[PROBLEM TO SOLVE]: In the material below, how many lines include the string "Upgrade"? Answer with the number and nothing else.

[DATA SHOWN]:
☆ ☆ ☆ ☆ ☆ ☆ ☆
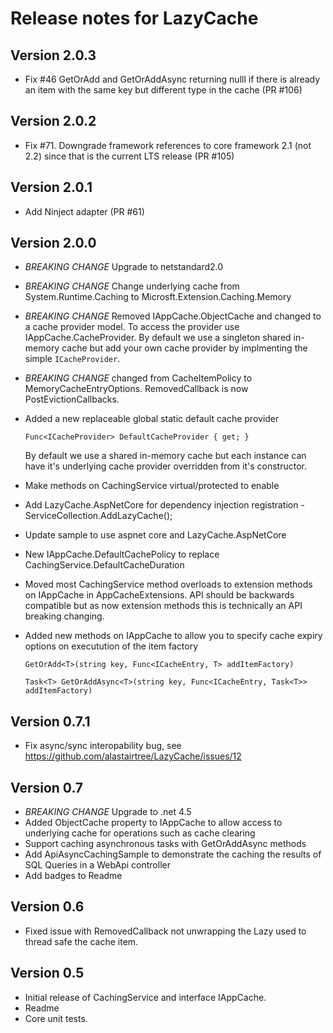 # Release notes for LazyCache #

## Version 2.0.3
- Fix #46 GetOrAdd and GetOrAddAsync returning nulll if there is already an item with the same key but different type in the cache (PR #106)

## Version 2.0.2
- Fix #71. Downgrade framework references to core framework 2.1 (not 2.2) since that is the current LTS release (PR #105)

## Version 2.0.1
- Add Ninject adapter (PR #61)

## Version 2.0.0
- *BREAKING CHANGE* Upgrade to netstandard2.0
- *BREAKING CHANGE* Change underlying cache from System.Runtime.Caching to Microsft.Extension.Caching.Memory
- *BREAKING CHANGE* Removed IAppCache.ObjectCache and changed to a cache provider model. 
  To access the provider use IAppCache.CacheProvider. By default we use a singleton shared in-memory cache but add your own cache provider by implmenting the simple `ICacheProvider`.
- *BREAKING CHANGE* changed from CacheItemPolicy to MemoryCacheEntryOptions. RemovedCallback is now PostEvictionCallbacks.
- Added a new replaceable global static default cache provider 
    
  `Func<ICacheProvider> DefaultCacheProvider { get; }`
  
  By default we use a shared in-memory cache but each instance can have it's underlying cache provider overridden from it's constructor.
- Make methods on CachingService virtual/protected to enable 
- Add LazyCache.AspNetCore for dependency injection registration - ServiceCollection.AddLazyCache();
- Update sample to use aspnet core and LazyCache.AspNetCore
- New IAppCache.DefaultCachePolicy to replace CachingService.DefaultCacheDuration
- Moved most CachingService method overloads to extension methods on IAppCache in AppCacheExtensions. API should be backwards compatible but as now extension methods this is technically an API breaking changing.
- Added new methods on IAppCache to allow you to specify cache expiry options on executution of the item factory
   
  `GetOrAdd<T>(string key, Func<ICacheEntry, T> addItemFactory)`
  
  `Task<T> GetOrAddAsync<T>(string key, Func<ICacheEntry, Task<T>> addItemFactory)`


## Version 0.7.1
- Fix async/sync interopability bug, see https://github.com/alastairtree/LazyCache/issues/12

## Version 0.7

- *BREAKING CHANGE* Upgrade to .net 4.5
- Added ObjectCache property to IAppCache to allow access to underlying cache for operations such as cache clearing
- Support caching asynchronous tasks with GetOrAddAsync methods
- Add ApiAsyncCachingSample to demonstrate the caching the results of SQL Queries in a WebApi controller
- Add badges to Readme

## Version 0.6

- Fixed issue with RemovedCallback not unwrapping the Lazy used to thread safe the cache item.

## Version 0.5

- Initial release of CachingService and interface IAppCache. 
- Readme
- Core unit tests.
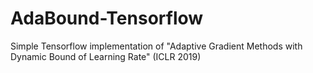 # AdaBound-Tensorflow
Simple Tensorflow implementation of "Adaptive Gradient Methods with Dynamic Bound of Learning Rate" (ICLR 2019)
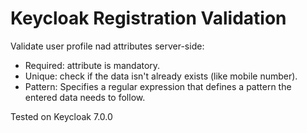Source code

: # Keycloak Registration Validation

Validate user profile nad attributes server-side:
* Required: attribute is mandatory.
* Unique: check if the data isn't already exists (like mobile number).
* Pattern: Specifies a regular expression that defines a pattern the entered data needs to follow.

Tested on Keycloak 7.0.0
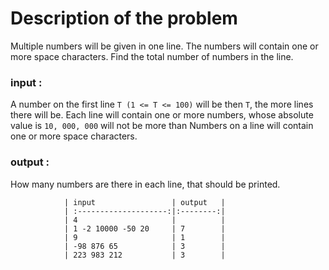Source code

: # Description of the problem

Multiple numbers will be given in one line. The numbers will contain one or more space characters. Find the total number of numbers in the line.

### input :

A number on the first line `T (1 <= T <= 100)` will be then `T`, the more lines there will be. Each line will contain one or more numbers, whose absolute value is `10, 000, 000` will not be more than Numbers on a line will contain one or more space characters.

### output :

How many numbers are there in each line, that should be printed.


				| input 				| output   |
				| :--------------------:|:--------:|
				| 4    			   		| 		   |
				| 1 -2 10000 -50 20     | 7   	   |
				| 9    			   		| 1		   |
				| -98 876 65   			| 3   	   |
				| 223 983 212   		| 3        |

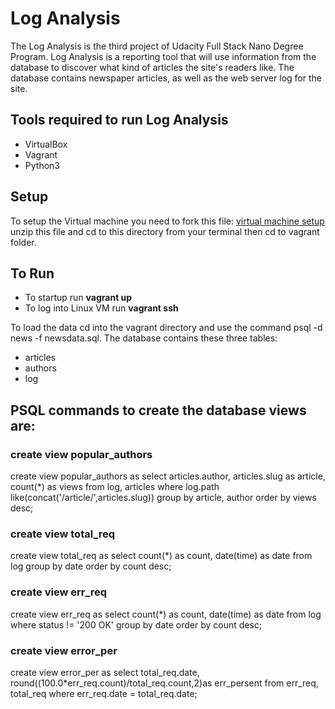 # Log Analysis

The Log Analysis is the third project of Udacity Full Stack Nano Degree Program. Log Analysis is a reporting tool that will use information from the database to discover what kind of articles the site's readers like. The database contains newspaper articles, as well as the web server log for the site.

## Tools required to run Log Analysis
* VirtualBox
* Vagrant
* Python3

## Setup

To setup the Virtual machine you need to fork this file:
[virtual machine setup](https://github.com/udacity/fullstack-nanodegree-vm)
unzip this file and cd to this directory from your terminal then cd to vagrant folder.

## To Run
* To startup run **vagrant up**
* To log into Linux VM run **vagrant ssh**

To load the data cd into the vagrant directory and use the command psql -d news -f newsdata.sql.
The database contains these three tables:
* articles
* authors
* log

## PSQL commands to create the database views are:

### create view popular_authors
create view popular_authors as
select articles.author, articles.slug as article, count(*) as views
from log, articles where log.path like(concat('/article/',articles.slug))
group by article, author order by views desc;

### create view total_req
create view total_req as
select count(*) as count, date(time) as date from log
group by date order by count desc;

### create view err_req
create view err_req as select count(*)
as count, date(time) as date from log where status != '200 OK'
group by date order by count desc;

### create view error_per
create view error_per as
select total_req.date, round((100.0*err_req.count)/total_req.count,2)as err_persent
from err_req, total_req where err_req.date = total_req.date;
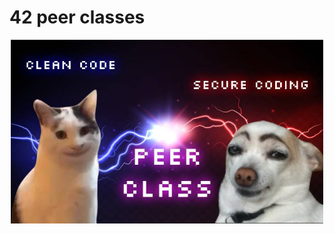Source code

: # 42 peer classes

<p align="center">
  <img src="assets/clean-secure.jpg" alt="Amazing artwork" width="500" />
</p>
☆ ☆ ☆ ☆ ☆ ☆ ☆
[EXPECTED ANSWER]: 2